● TASK
Your answer should be each line of the entries that contains the word "media", copied in full.
>>>>
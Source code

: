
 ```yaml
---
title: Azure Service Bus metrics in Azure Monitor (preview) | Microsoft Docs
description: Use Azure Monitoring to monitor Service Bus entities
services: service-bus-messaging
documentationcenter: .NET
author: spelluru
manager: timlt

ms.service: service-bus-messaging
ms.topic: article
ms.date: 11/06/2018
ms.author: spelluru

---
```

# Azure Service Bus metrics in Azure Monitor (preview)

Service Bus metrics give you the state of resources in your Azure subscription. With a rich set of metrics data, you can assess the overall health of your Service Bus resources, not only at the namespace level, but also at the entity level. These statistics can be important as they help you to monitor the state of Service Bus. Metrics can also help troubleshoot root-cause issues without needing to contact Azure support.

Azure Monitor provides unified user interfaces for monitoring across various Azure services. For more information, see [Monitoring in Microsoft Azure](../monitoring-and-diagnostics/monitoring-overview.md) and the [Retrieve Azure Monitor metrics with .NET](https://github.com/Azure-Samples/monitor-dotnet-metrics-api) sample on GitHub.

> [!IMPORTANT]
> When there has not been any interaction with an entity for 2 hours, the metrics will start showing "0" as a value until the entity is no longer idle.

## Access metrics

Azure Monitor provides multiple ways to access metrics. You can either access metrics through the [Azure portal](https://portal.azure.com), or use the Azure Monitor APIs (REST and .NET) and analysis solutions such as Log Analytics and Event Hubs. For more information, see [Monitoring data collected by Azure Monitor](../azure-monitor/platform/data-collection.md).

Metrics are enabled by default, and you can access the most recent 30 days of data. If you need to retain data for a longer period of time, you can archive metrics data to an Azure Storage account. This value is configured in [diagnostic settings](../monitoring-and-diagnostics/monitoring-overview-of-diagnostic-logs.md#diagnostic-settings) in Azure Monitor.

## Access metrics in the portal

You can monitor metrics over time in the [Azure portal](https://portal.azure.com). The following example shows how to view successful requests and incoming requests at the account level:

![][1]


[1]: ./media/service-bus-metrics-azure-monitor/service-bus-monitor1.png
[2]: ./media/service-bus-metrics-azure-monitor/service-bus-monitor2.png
<<<<
● OUTPUT BELOW
[1]: ./media/service-bus-metrics-azure-monitor/service-bus-monitor1.png
[2]: ./media/service-bus-metrics-azure-monitor/service-bus-monitor2.png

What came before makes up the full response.